Waiting for Copernicus By John Feffer
http://www.atimes.com/atimes/Global_Economy/NE11Dj04.html
It's happening in Buenos Aires. It's happening in Paris and in Athens. It's even happening at the World Bank headquarters.
The global economy is finally shifting away from the model that prevailed for the past three decades. Europeans are rejecting austerity. Latin Americans are nationalizing enterprises.
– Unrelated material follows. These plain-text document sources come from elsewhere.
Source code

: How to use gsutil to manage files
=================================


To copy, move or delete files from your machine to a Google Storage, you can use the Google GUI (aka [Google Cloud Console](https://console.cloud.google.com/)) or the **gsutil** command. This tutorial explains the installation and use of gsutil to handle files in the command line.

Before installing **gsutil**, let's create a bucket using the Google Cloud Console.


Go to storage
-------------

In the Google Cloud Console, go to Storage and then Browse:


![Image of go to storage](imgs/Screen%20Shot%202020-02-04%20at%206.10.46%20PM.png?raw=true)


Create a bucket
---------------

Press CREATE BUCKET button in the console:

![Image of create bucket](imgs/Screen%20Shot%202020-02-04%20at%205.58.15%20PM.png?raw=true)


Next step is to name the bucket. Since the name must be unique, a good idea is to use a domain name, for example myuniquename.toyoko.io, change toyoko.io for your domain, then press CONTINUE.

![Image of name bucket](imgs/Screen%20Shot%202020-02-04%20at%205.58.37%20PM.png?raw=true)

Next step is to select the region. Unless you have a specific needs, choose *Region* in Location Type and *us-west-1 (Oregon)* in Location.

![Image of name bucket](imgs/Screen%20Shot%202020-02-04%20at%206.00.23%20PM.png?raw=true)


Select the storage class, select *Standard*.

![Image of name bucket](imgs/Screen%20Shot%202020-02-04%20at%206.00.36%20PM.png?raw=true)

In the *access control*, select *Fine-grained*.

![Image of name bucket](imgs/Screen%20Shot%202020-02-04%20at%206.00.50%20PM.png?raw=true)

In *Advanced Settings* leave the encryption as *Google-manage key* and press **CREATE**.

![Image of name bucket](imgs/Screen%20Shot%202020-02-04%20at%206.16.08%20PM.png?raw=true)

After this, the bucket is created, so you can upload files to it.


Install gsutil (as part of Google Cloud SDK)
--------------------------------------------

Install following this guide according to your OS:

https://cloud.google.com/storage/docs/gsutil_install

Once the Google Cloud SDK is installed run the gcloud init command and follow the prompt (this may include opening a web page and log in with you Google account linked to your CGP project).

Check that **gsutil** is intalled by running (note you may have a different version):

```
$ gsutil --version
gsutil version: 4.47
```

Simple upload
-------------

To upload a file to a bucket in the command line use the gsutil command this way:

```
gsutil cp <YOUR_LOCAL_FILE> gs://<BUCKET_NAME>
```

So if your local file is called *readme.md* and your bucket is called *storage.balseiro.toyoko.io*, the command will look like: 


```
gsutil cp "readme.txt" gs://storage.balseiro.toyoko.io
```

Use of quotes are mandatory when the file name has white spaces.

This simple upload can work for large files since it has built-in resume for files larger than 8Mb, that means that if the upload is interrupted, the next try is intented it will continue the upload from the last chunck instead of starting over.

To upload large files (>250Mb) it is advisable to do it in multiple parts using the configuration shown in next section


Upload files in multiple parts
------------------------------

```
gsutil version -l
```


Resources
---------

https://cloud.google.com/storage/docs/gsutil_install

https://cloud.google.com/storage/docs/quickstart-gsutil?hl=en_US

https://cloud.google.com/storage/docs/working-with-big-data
The next head of the World Bank has actually done effective development work.
Maybe that long-heralded "end of the Washington consensus" is finally upon us.
After the near-collapse of the global financial system four years ago, obituary writers rushed to proclaim the death of the prevailing economic philosophy known as neo-liberalism. "Wall Street's financial meltdown marks the end of an era," wrote Michael
Hudson and Jeffrey Sommers in Counterpunch at the end of 2008. "What has ended is the credibility of the Washington Consensus - open markets to foreign investors and tight money austerity programs (high interest rates and credit cutbacks) to 'cure' balance-of-payments deficits, domestic budget deficits and price inflation.
It was a tempting conclusion. Putting Wall Street and financial speculators at the center of the universe had generated an economic supernova, and everyone seemed to get the message. Everyone except Big Money, which never received the obituary notice. After some minor tweaking of Wall Street practices, some bailouts of enterprises deemed too big to fail, and the injection of some stimulus spending to arrest the free fall, Washington continued with business as usual.
The Barack Obama administration, like the Bill Clinton administration before it, discovered the immense power of the bond market. The Inernational Monetary Fund and the World Bank, meanwhile, didn't fundamentally change their policies. And the European Union, led by tight-fisted Germany, continued to back austerity. All the major economic actors held to the old orthodoxy even though it flew in the face of common sense and common decency (though not in the face of the bottom line).